Background & Aim:
The author has been subjected to three chronic diseases since 1997. He has maintained a disciplined lifestyle program since 2012 and collected 1.5M health and lifestyle data. This paper discusses specifically the relationship between glucose and blood pressure.
Material & Method:
He has defined two simple equations:
(1) Daily average glucose mg/dL
= (1 FPG+3 PPG)/4
(2) Daily average blood pressure (M3: Metabolism Index 3)
Extreme values of SBP and DBP can be found on a daily blood pressure chart. A 90-days moving average for both glucose and blood pressure can identify the correlation between two signals. A spatial analysis (without time) is used to figure out a “quasi-linear” equation between them. In this paper, 13,320 data from 1,480 days (2/8/2014 – 2/27/2018) were used for analysis.

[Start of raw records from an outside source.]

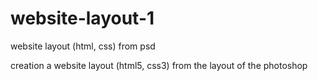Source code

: # website-layout-1
website layout (html, css) from psd

creation a website layout (html5, css3) from the layout of the photoshop
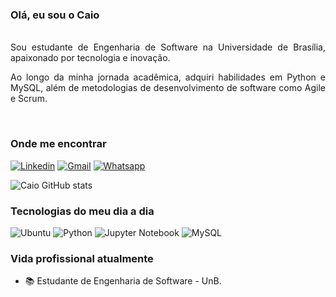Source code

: ### Olá, eu sou o Caio
</br>
<div style="text-align: justify">
   Sou estudante de Engenharia de Software na Universidade de Brasília, apaixonado por tecnologia e inovação.

Ao longo da minha jornada acadêmica, adquiri habilidades em Python e MySQL, além de metodologias de desenvolvimento de software como Agile e Scrum.

</br>

### Onde me encontrar

[![Linkedin](https://img.shields.io/badge/LinkedIn-0077B5?style=for-the-badge&logo=linkedin&logoColor=white)](https://www.linkedin.com/in/caiosulz/)
[![Gmail](https://img.shields.io/badge/Gmail-D14836?style=for-the-badge&logo=gmail&logoColor=white)](mailto:caiosulzsoft@gmail.com)
[![Whatsapp](https://img.shields.io/badge/WhatsApp-25D366?style=for-the-badge&logo=whatsapp&logoColor=white)](https://api.whatsapp.com/send?phone=5561999150785&text=Ol%C3%A1%2C%20Caio.%20Te%20encontrei%20pelo%20GitHub%20e%20gostaria%20de%20falar%20com%20voc%C3%AA.%20)

![Caio GitHub stats](https://github-readme-stats.vercel.app/api?username=CaioSulz&show_icons=true&theme=radical)

### Tecnologias do meu dia a dia
![Ubuntu](https://img.shields.io/badge/Ubuntu-E95420?style=for-the-badge&logo=ubuntu&logoColor=white)
![Python](https://img.shields.io/badge/Python-14354C?style=for-the-badge&logo=python&logoColor=white)
![Jupyter Notebook](https://img.shields.io/badge/jupyter-%23FA0F00.svg?style=for-the-badge&logo=jupyter&logoColor=white)
![MySQL](https://img.shields.io/badge/MySQL-005C84?style=for-the-badge&logo=mysql&logoColor=white)

<!-- ![Top Langs](https://github-readme-stats.vercel.app/api/top-langs/?username=CaioSulz&layout=compact)] -->

### Vida profissional atualmente

- :books: Estudante de Engenharia de Software - UnB.



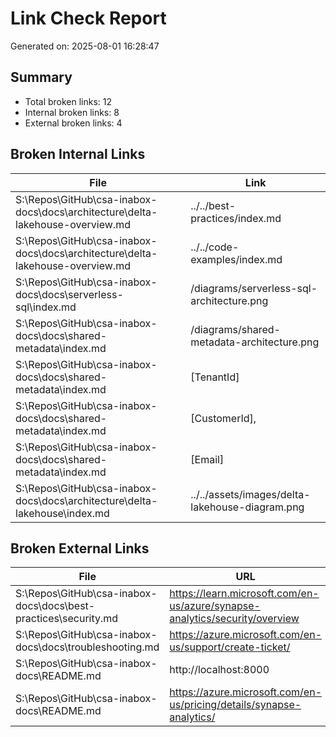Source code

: # Link Check Report

Generated on: 2025-08-01 16:28:47

## Summary

- Total broken links: 12
- Internal broken links: 8
- External broken links: 4

## Broken Internal Links

| File | Link |
|------|------|
| S:\Repos\GitHub\csa-inabox-docs\docs\architecture\delta-lakehouse-overview.md | ../../best-practices/index.md |
| S:\Repos\GitHub\csa-inabox-docs\docs\architecture\delta-lakehouse-overview.md | ../../code-examples/index.md |
| S:\Repos\GitHub\csa-inabox-docs\docs\serverless-sql\index.md | /diagrams/serverless-sql-architecture.png |
| S:\Repos\GitHub\csa-inabox-docs\docs\shared-metadata\index.md | /diagrams/shared-metadata-architecture.png |
| S:\Repos\GitHub\csa-inabox-docs\docs\shared-metadata\index.md | [TenantId] |
| S:\Repos\GitHub\csa-inabox-docs\docs\shared-metadata\index.md | [CustomerId], |
| S:\Repos\GitHub\csa-inabox-docs\docs\shared-metadata\index.md | [Email] |
| S:\Repos\GitHub\csa-inabox-docs\docs\architecture\delta-lakehouse\index.md | ../../assets/images/delta-lakehouse-diagram.png |

## Broken External Links

| File | URL |
|------|-----|
| S:\Repos\GitHub\csa-inabox-docs\docs\best-practices\security.md | https://learn.microsoft.com/en-us/azure/synapse-analytics/security/overview |
| S:\Repos\GitHub\csa-inabox-docs\docs\troubleshooting.md | https://azure.microsoft.com/en-us/support/create-ticket/ |
| S:\Repos\GitHub\csa-inabox-docs\README.md | http://localhost:8000 |
| S:\Repos\GitHub\csa-inabox-docs\README.md | https://azure.microsoft.com/en-us/pricing/details/synapse-analytics/ |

He had many SBP and DBP spikes in 2014 due to two connected stressful periods caused by family members’ illnesses. After 2015, his BP (M3) has been stabilized into a healthy state. A high correlation of 79% existed between SBP and DBP with an average of 41 mmHG gap in between. The time series analysis of 90-days moving average of glucose vs. BP (M3) shows a strong correlation of 66%. This correlation is further validated with a spatial analysis which shows 78% and 99% of the total collected data covered by a +/- 10% and +/- 20% variance band of BP (M3) respectively. This “relationship band” stretched from point A (90, 0.8) to point B (190, 1.06) on a map with coordinates of x=glucose, and y=BP, M3.
Using big data analytics on an overweight patient, results show a strong relationship existing between glucose and blood pressure.